= Directions =
Output all of the material exactly; leave out no line.

= Exercise data =
--- START ---
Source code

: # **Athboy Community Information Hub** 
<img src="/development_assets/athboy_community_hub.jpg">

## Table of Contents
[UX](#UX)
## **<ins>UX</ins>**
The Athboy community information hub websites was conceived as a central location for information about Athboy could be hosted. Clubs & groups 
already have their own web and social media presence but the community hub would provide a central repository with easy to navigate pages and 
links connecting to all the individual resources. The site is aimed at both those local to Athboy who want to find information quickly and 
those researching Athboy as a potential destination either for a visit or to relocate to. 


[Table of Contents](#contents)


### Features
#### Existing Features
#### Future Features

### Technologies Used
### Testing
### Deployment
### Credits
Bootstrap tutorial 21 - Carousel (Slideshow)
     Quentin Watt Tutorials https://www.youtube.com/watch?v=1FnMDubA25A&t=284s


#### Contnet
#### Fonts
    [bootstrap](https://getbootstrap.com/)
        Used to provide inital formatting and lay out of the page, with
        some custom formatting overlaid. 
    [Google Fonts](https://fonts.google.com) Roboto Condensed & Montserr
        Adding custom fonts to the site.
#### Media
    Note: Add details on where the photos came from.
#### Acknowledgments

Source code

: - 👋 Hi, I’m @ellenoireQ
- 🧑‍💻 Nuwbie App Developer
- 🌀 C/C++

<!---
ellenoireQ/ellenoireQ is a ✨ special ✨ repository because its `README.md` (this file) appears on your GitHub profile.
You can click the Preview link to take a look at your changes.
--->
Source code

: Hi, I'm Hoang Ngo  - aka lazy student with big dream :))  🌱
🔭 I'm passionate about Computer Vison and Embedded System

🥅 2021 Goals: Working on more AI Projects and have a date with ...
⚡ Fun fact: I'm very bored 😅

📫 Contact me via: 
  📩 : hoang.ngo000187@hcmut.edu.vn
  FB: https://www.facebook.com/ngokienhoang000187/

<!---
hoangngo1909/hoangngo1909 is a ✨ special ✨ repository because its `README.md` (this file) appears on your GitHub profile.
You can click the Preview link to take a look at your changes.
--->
--- END ---
= Answer area =
Source code

: # **Athboy Community Information Hub** 
<img src="/development_assets/athboy_community_hub.jpg">

## Table of Contents
[UX](#UX)
## **<ins>UX</ins>**
The Athboy community information hub websites was conceived as a central location for information about Athboy could be hosted. Clubs & groups 
already have their own web and social media presence but the community hub would provide a central repository with easy to navigate pages and 
links connecting to all the individual resources. The site is aimed at both those local to Athboy who want to find information quickly and 
those researching Athboy as a potential destination either for a visit or to relocate to. 


[Table of Contents](#contents)


### Features
#### Existing Features
#### Future Features

### Technologies Used
### Testing
### Deployment
### Credits
Bootstrap tutorial 21 - Carousel (Slideshow)
     Quentin Watt Tutorials https://www.youtube.com/watch?v=1FnMDubA25A&t=284s


#### Contnet
#### Fonts
    [bootstrap](https://getbootstrap.com/)
        Used to provide inital formatting and lay out of the page, with
        some custom formatting overlaid. 
    [Google Fonts](https://fonts.google.com) Roboto Condensed & Montserr
        Adding custom fonts to the site.
#### Media
    Note: Add details on where the photos came from.
#### Acknowledgments

Source code

: - 👋 Hi, I’m @ellenoireQ
- 🧑‍💻 Nuwbie App Developer
- 🌀 C/C++

<!---
ellenoireQ/ellenoireQ is a ✨ special ✨ repository because its `README.md` (this file) appears on your GitHub profile.
You can click the Preview link to take a look at your changes.
--->
Source code

: Hi, I'm Hoang Ngo  - aka lazy student with big dream :))  🌱
🔭 I'm passionate about Computer Vison and Embedded System

🥅 2021 Goals: Working on more AI Projects and have a date with ...
⚡ Fun fact: I'm very bored 😅

📫 Contact me via: 
  📩 : hoang.ngo000187@hcmut.edu.vn
  FB: https://www.facebook.com/ngokienhoang000187/

<!---
hoangngo1909/hoangngo1909 is a ✨ special ✨ repository because its `README.md` (this file) appears on your GitHub profile.
You can click the Preview link to take a look at your changes.
--->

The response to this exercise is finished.